Julieta, la cinquantaine, s’apprête à quitter définitivement Madrid pour suivre son nouveau compagnon, Lorenzo, au Portugal. La veille du départ, une rencontre fortuite avec Bea, l’amie d’enfance de sa fille Antía la pousse à changer ses projets. Bea lui apprend qu’elle a croisé Antía une semaine plus tôt au lac de Côme et lui révèle qu'elle est mariée et a trois enfants. Julieta se met alors à nourrir l’espoir de retrouvailles avec sa fille qu’elle n’a pas vu depuis douze ans.
Julieta rompt avec Lorenzo et décide de louer un appartement dans le même immeuble qu'elle habitait autrefois avec sa fille, dans l'espoir qu'Antía lui envoie une lettre. Elle cherche aussi un temps à identifier sa fille parmi les passantes accompagnées de jeunes enfants puis décide de lui écrire tout ce qu’elle a gardé secret depuis toujours.
Julieta rencontra le père d'Antía dans un train. Non pas cet homme au regard bizarre qui l'indisposa mais le jeune pêcheur qu'elle rencontra au bar du train pour fuir cet importun. Xoan était pêcheur de Galice et veillait depuis cinq ans sa femme dans le coma. Après un court arrêt en gare, le train s'arrêta brutalement car l'homme au regard étrange s'était suicidé. Julieta en éprouve de la culpabilité mais Xoan la persuada que son refus de lui parler n'avait en rien contribué à ce suicide décidé depuis longtemps. La nuit dans le train Julieta et Xoan font l'amour passionnément.

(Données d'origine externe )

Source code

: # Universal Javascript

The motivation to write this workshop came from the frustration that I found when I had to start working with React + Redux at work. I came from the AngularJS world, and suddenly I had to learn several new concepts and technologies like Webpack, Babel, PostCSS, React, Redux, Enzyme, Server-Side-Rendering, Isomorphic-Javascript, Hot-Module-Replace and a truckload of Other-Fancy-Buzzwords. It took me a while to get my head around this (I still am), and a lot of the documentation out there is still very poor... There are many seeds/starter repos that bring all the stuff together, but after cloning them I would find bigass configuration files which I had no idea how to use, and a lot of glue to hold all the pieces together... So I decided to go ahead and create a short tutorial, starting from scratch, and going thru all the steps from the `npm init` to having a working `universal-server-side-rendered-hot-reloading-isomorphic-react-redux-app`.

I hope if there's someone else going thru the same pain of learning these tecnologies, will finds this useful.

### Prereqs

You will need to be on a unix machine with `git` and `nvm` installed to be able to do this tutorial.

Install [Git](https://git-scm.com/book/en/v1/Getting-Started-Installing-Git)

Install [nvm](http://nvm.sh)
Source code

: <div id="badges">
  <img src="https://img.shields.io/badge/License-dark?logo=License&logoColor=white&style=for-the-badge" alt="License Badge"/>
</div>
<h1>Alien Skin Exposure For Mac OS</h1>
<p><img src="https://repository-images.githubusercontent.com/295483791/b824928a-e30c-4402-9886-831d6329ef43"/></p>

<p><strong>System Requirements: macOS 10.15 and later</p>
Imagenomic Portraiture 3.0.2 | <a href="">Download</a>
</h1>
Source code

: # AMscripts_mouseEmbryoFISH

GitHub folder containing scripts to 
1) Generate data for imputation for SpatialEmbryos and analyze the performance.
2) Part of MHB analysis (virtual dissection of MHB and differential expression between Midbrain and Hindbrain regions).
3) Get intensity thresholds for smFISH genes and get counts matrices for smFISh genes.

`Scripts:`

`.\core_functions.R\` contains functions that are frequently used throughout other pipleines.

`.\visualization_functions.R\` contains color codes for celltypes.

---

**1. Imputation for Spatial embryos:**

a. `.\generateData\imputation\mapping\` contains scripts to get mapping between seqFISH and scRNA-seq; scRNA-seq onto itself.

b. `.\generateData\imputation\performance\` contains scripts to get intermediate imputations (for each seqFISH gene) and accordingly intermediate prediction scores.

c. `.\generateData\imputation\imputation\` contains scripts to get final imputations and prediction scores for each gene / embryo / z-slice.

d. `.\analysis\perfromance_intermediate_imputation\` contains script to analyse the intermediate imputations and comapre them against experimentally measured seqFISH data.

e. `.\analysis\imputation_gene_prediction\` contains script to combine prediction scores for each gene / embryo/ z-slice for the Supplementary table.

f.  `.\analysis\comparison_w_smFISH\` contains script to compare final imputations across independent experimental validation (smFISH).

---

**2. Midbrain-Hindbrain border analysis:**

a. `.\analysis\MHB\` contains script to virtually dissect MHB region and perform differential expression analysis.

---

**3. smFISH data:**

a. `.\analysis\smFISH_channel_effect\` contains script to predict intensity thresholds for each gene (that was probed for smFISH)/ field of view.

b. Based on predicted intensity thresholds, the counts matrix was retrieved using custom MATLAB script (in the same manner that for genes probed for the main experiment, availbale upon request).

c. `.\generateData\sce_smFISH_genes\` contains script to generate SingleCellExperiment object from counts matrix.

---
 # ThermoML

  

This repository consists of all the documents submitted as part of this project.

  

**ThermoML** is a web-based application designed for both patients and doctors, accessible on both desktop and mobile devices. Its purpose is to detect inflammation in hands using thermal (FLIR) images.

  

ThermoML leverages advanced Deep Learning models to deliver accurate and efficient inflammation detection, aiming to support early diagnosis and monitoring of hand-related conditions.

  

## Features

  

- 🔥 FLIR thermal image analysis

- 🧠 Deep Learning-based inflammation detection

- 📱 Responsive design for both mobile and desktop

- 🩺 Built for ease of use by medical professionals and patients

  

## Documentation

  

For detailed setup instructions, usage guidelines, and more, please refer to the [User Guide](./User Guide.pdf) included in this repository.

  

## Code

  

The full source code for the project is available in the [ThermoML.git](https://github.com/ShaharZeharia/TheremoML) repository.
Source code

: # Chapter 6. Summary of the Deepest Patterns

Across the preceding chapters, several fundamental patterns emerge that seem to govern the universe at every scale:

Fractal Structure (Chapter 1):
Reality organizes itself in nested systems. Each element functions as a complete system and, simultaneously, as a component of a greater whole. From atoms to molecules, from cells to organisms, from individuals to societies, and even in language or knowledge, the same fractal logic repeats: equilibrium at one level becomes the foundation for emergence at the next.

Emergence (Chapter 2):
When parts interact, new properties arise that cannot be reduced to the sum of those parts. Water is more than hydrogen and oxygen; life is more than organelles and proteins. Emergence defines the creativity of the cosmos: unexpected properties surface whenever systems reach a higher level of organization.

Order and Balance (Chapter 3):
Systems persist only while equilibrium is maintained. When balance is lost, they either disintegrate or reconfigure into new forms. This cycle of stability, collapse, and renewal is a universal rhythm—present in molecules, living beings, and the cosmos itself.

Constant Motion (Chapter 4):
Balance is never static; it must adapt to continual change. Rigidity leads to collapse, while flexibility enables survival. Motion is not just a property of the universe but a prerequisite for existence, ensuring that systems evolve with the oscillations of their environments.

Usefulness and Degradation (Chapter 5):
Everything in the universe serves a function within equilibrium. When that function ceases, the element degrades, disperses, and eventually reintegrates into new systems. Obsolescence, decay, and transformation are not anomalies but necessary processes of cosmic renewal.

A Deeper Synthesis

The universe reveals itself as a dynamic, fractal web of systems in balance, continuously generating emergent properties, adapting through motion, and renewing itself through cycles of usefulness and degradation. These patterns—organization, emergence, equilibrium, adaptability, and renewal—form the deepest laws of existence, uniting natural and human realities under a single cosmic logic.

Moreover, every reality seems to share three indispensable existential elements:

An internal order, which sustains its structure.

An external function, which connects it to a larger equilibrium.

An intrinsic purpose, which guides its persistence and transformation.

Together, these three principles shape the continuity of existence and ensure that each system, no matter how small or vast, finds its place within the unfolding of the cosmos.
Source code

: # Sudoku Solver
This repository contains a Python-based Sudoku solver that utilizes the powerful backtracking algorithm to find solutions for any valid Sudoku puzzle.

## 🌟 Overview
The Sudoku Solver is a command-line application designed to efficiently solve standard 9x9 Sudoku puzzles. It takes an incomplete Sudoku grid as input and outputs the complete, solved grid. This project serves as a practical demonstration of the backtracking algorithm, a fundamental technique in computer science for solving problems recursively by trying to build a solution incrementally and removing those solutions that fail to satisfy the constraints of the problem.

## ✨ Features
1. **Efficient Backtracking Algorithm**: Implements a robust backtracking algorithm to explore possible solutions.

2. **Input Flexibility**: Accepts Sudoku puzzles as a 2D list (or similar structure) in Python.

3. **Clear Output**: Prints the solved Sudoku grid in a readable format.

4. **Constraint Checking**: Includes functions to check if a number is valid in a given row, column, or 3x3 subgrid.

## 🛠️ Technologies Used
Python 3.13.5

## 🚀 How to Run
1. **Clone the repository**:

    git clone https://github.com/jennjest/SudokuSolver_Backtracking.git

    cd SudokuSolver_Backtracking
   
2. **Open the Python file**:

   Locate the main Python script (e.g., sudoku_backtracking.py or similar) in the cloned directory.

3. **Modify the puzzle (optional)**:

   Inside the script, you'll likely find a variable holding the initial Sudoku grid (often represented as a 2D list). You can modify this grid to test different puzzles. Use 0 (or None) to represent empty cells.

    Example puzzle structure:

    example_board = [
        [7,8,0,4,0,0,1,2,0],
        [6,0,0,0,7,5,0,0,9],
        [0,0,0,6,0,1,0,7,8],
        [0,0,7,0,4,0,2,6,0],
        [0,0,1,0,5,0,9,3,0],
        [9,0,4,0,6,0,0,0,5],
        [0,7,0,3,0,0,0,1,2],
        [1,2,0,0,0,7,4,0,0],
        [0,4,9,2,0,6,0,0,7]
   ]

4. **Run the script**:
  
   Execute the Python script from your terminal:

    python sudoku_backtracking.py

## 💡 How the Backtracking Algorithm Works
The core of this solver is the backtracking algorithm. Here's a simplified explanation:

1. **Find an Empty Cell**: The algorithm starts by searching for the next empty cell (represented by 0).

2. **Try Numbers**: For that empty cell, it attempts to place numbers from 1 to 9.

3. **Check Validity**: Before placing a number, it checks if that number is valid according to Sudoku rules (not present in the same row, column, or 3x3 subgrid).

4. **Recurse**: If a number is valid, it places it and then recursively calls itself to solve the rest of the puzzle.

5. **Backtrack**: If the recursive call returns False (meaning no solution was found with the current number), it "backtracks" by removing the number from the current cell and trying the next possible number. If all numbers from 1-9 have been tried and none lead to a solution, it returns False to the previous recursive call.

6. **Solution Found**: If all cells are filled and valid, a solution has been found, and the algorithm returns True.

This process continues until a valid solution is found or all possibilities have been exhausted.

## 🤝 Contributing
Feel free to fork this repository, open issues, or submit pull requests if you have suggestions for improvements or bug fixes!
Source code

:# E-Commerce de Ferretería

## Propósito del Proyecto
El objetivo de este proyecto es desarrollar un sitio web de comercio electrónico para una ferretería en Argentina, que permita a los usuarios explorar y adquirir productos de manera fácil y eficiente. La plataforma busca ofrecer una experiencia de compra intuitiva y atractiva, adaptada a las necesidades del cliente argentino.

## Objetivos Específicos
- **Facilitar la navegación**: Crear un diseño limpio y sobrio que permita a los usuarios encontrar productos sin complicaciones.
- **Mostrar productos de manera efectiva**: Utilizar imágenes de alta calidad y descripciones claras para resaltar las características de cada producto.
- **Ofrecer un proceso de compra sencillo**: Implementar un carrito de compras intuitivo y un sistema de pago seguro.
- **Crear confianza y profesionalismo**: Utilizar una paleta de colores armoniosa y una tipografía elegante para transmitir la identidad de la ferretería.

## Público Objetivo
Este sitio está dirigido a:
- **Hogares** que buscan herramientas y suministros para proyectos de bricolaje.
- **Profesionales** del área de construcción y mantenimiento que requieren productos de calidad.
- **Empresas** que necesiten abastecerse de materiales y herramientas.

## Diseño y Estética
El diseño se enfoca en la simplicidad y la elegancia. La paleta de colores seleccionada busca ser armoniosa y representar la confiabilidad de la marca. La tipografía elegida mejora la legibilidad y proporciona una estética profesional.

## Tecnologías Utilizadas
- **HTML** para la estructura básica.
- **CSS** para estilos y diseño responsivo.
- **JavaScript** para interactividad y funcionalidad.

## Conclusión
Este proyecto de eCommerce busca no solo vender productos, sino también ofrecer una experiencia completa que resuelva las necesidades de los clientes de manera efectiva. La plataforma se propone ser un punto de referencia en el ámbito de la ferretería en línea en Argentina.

Julieta est professeur de lettres classiques dans un lycée où elle enseigne notamment la différence entre Thalassa ou Pontos, la mer calme et généreuse qui donne à manger ou la haute mer de l'aventure. Alors que son contrat de remplaçante se termine, elle reçoit une lettre de Xoan l'invitant chez lui.
Elle s'y rend mais apprend de Marian, la gouvernante revêche, que la femme de Xoan est morte depuis trois jours et que Xoan est chez sa maitresse et qu'il est donc inutile de l'attendre. Marian se propose de la raccompagner au car du soir. Julieta n'en fait rien et, quand Xoan rentre le soir, ils font l'amour. Jour après jour, leurs liens sexuels et affectifs deviennent plus forts. Julieta n'ose avouer à Xoan qu'elle est enceinte depuis leur nuit dans le train mais Ava, leur amie sculptrice, la rassure. En effet, Xoan est heureux de cette naissance.
Julieta consacre son temps à l'éducation d'Antía. Pour ses deux ans, elle rend de nouveau visite à ses parents en Andalousie. Son père est amoureux de la jeune aide-ménagère immigrée chargée de servir de garde-malade à leur mère, atteinte d'Alzheimer. Anita désapprouve cette liaison et la juge néfaste à la santé de sa mère.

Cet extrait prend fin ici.